--- Task material ---

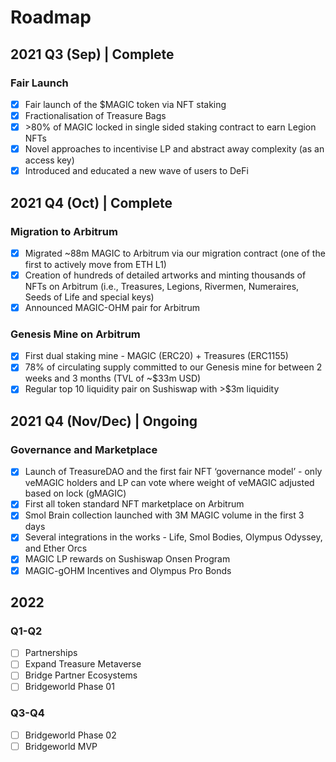 # Roadmap

## **2021 Q3 (Sep) | Complete**

### Fair Launch

* [x] Fair launch of the $MAGIC token via NFT staking
* [x] Fractionalisation of Treasure Bags
* [x] \>80% of MAGIC locked in single sided staking contract to earn Legion NFTs
* [x] Novel approaches to incentivise LP and abstract away complexity (as an access key)
* [x] Introduced and educated a new wave of users to DeFi

## 2021 Q4 (Oct) **| Complete**&#x20;

### Migration to Arbitrum

* [x] Migrated \~88m MAGIC to Arbitrum via our migration contract (one of the first to actively move from ETH L1)
* [x] Creation of hundreds of detailed artworks and minting thousands of NFTs on Arbitrum (i.e., Treasures, Legions, Rivermen, Numeraires, Seeds of Life and special keys)
* [x] Announced MAGIC-OHM pair for Arbitrum

### Genesis Mine on Arbitrum

* [x] First dual staking mine - MAGIC (ERC20) + Treasures (ERC1155)
* [x] 78% of circulating supply committed to our Genesis mine for between 2 weeks and 3 months (TVL of \~$33m USD)
* [x] Regular top 10 liquidity pair on Sushiswap with >$3m liquidity

## 2021 Q4 (Nov/Dec) | Ongoing

### Governance and Marketplace

* [x] Launch of TreasureDAO and the first fair NFT ‘governance model’ - only veMAGIC holders and LP can vote where weight of veMAGIC adjusted based on lock (gMAGIC)
* [x] First all token standard NFT marketplace on Arbitrum
* [x] Smol Brain collection launched with 3M MAGIC volume in the first 3 days
* [x] Several integrations in the works - Life, Smol Bodies, Olympus Odyssey, and Ether Orcs
* [x] MAGIC LP rewards on Sushiswap Onsen Program
* [x] MAGIC-gOHM Incentives and Olympus Pro Bonds

## 2022

### Q1-Q2

* [ ] Partnerships
* [ ] Expand Treasure Metaverse
* [ ] Bridge Partner Ecosystems
* [ ] Bridgeworld Phase 01

### Q3-Q4

* [ ] Bridgeworld Phase 02
* [ ] Bridgeworld MVP

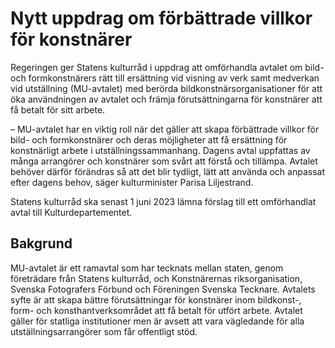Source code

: # Nytt uppdrag om förbättrade villkor för konstnärer

Regeringen ger Statens kulturråd i uppdrag att omförhandla avtalet om bild- och formkonstnärers rätt till ersättning vid visning av verk samt medverkan vid utställning (MU-avtalet) med berörda bildkonstnärsorganisationer för att öka användningen av avtalet och främja förutsättningarna för konstnärer att få betalt för sitt arbete.

– MU-avtalet har en viktig roll när det gäller att skapa förbättrade villkor för bild- och formkonstnärer och deras möjligheter att få ersättning för konstnärligt arbete i utställningssammanhang. Dagens avtal uppfattas av många arrangörer och konstnärer som svårt att förstå och tillämpa. Avtalet behöver därför förändras så att det blir tydligt, lätt att använda och anpassat efter dagens behov, säger kulturminister Parisa Liljestrand.

Statens kulturråd ska senast 1 juni 2023 lämna förslag till ett omförhandlat avtal till Kulturdepartementet.

## Bakgrund

MU-avtalet är ett ramavtal som har tecknats mellan staten, genom företrädare från Statens kulturråd, och Konstnärernas riksorganisation, Svenska Fotografers Förbund och Föreningen Svenska Tecknare. Avtalets syfte är att skapa bättre förutsättningar för konstnärer inom bildkonst-, form- och konsthantverksområdet att få betalt för utfört arbete. Avtalet gäller för statliga institutioner men är avsett att vara vägledande för alla utställningsarrangörer som får offentligt stöd.
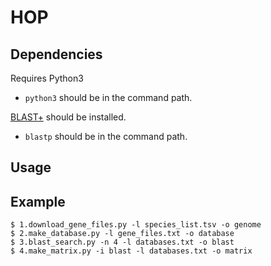 # HOP

## Dependencies
Requires Python3
- `python3` should be in the command path.

[BLAST+](https://blast.ncbi.nlm.nih.gov/Blast.cgi?CMD=Web&PAGE_TYPE=BlastDocs&DOC_TYPE=Download) should be installed.
- `blastp` should be in the command path.

## Usage


## Example
    $ 1.download_gene_files.py -l species_list.tsv -o genome
    $ 2.make_database.py -l gene_files.txt -o database
    $ 3.blast_search.py -n 4 -l databases.txt -o blast
    $ 4.make_matrix.py -i blast -l databases.txt -o matrix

---

• **What you are asked to do**: Only a number is wanted here: the count of lines above that contain the word "contract".

• **Exercise answer**: 2